- [Work order]: From the listing below, pull each line that includes "PremRateBasisVBAResponse".

───── Task inputs

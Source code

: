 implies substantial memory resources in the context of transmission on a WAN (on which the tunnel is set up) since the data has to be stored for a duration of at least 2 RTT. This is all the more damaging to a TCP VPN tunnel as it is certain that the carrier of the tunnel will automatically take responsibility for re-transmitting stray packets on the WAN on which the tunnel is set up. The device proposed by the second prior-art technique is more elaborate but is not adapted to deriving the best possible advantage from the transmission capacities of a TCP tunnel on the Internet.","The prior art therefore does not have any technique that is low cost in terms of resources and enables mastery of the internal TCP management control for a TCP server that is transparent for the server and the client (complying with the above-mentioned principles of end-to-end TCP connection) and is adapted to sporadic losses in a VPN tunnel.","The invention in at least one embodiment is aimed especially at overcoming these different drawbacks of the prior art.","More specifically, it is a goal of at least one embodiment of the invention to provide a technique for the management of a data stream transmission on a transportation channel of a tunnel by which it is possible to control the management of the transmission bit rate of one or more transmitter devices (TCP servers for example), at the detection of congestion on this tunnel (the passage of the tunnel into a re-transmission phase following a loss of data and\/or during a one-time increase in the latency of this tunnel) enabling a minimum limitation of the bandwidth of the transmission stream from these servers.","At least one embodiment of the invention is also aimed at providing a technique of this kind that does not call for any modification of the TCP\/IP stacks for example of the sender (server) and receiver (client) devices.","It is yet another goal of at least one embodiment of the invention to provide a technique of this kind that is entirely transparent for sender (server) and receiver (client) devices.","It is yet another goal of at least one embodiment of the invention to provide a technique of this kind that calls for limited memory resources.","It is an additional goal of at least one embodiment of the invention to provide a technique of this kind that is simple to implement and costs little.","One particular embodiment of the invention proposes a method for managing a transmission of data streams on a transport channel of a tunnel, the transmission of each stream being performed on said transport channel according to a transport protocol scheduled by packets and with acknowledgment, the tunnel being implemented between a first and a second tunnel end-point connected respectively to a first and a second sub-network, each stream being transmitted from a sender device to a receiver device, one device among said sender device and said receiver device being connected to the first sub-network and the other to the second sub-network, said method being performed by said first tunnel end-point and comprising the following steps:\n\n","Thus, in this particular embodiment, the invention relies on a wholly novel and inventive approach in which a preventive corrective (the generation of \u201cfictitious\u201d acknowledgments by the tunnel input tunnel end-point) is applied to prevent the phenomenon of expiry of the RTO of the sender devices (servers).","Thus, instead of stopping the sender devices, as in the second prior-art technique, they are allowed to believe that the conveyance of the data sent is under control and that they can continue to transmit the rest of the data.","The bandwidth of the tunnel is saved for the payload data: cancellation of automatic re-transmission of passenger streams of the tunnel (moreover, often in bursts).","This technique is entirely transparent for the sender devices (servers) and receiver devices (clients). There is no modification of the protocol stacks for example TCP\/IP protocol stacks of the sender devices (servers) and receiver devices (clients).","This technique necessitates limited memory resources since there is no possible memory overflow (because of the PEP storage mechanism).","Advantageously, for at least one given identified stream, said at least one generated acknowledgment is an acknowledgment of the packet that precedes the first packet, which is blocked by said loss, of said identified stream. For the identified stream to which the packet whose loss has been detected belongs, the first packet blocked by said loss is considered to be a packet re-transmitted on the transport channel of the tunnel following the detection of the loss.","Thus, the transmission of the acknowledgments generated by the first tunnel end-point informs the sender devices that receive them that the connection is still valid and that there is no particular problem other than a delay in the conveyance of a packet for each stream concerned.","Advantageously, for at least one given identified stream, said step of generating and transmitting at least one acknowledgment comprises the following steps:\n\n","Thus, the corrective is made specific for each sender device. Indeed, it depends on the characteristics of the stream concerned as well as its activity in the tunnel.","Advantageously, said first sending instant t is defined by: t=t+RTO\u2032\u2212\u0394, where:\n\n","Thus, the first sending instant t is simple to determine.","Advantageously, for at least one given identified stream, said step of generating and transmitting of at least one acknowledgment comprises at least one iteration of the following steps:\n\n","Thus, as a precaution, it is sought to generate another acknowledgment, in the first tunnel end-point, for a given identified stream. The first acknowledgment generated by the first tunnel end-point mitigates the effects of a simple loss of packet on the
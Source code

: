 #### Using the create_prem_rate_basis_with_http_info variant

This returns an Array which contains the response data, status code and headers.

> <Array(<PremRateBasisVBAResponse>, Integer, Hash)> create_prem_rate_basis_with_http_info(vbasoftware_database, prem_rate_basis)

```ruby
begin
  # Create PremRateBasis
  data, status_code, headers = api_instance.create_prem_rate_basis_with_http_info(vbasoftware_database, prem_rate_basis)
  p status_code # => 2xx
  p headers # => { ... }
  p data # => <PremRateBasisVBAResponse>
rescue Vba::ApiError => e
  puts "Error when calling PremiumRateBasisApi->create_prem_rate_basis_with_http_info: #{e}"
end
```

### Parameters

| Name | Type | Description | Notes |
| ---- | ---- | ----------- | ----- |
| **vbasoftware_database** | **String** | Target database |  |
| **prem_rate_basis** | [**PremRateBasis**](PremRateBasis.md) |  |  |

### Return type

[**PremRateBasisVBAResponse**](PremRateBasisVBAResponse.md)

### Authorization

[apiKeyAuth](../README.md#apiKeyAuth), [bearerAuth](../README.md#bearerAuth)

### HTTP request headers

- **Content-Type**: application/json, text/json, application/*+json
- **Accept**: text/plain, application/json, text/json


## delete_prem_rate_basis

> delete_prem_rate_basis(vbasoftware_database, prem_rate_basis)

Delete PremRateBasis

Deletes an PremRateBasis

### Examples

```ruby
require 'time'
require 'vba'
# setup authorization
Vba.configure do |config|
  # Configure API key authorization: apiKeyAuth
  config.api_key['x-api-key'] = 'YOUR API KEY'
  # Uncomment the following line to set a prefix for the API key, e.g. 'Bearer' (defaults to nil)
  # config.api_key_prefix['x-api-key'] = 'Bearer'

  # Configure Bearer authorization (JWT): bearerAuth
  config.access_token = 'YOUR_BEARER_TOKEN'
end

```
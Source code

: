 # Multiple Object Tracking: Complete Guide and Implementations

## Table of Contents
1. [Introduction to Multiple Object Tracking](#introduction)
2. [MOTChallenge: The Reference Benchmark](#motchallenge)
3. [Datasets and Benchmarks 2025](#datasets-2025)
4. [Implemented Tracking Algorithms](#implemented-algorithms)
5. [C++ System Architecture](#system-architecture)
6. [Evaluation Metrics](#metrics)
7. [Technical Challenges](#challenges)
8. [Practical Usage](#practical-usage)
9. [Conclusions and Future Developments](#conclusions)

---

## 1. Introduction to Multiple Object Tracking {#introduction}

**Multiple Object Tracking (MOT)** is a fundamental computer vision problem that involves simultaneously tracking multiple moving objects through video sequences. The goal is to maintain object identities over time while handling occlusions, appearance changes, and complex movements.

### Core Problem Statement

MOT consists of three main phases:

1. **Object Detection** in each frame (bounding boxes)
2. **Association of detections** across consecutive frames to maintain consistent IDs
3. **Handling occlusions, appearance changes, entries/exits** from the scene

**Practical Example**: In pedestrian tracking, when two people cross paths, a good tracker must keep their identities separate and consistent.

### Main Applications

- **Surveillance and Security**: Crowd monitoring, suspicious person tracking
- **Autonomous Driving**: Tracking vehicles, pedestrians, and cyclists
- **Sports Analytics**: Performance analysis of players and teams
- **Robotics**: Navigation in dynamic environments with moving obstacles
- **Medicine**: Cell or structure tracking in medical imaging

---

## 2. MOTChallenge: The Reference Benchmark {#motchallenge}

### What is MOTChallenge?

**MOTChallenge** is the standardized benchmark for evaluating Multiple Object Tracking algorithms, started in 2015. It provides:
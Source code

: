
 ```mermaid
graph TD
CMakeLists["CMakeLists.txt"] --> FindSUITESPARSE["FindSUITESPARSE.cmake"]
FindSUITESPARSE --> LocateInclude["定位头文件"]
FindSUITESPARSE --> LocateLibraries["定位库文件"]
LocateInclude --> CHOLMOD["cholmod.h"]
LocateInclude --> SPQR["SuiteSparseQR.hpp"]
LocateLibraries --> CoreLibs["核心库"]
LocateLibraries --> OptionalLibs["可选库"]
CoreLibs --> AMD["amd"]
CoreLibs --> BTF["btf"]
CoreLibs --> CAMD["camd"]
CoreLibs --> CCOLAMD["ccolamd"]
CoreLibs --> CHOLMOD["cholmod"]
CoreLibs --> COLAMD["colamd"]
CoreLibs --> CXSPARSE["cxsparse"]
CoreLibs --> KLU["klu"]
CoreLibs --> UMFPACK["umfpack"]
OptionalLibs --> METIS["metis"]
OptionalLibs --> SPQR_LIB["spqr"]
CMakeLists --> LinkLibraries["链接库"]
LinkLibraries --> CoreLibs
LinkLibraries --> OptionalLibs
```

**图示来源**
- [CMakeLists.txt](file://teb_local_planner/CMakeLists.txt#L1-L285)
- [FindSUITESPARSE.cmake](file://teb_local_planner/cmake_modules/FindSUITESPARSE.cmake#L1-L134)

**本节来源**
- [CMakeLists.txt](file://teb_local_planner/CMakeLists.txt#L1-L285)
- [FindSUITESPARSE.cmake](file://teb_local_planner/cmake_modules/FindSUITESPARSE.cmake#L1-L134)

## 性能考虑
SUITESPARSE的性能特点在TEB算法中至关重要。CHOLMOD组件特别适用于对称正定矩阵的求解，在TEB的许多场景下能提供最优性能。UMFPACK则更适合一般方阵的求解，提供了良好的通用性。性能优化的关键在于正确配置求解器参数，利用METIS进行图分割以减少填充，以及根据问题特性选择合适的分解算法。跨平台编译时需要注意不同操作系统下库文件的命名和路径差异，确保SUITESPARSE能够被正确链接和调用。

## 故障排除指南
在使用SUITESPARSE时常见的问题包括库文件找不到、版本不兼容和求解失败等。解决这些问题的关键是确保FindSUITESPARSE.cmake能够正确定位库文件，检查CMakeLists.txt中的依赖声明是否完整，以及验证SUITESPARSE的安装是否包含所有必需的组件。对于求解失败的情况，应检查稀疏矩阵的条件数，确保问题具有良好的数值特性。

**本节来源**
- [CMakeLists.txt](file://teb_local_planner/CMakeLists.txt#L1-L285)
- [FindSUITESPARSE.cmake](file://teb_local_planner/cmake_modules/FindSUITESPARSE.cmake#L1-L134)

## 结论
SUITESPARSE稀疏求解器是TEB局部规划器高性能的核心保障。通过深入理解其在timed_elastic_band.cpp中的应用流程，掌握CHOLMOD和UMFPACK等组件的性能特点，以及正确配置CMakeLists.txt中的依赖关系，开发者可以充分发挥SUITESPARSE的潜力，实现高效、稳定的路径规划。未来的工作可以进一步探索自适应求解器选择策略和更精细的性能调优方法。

──────────

- [Answer for the task]:
> <Array(<PremRateBasisVBAResponse>, Integer, Hash)> create_prem_rate_basis_with_http_info(vbasoftware_database, prem_rate_basis)
  p data # => <PremRateBasisVBAResponse>
[**PremRateBasisVBAResponse**](PremRateBasisVBAResponse.md)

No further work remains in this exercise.